--- WHAT THE TASK ASKS ---
Go through the data below. List every line that holds the word "Check".

--- DATA LISTING ---
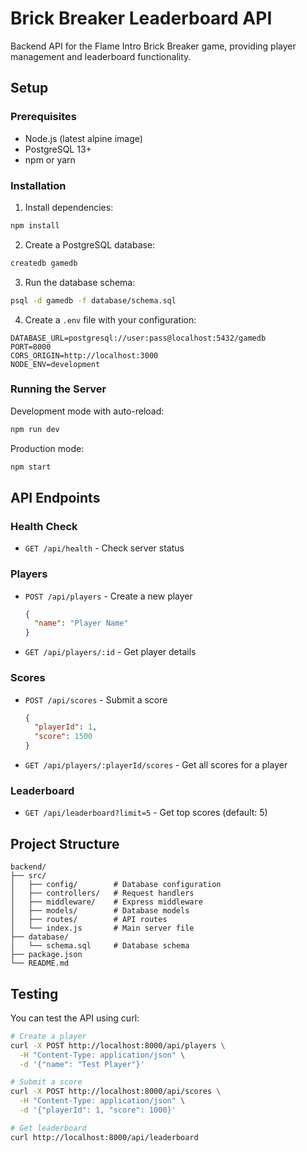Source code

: # Brick Breaker Leaderboard API

Backend API for the Flame Intro Brick Breaker game, providing player management and leaderboard functionality.

## Setup

### Prerequisites
- Node.js (latest alpine image)
- PostgreSQL 13+
- npm or yarn

### Installation

1. Install dependencies:
```bash
npm install
```

2. Create a PostgreSQL database:
```bash
createdb gamedb
```

3. Run the database schema:
```bash
psql -d gamedb -f database/schema.sql
```

4. Create a `.env` file with your configuration:
```env
DATABASE_URL=postgresql://user:pass@localhost:5432/gamedb
PORT=8000
CORS_ORIGIN=http://localhost:3000
NODE_ENV=development
```

### Running the Server

Development mode with auto-reload:
```bash
npm run dev
```

Production mode:
```bash
npm start
```

## API Endpoints

### Health Check
- `GET /api/health` - Check server status

### Players
- `POST /api/players` - Create a new player
  ```json
  {
    "name": "Player Name"
  }
  ```
- `GET /api/players/:id` - Get player details

### Scores
- `POST /api/scores` - Submit a score
  ```json
  {
    "playerId": 1,
    "score": 1500
  }
  ```
- `GET /api/players/:playerId/scores` - Get all scores for a player

### Leaderboard
- `GET /api/leaderboard?limit=5` - Get top scores (default: 5)

## Project Structure

```
backend/
├── src/
│   ├── config/        # Database configuration
│   ├── controllers/   # Request handlers
│   ├── middleware/    # Express middleware
│   ├── models/        # Database models
│   ├── routes/        # API routes
│   └── index.js       # Main server file
├── database/
│   └── schema.sql     # Database schema
├── package.json
└── README.md
```

## Testing

You can test the API using curl:

```bash
# Create a player
curl -X POST http://localhost:8000/api/players \
  -H "Content-Type: application/json" \
  -d '{"name": "Test Player"}'

# Submit a score
curl -X POST http://localhost:8000/api/scores \
  -H "Content-Type: application/json" \
  -d '{"playerId": 1, "score": 1000}'

# Get leaderboard
curl http://localhost:8000/api/leaderboard
```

--- RESPONSE TO THE EXERCISE ---
### Health Check
- `GET /api/health` - Check server status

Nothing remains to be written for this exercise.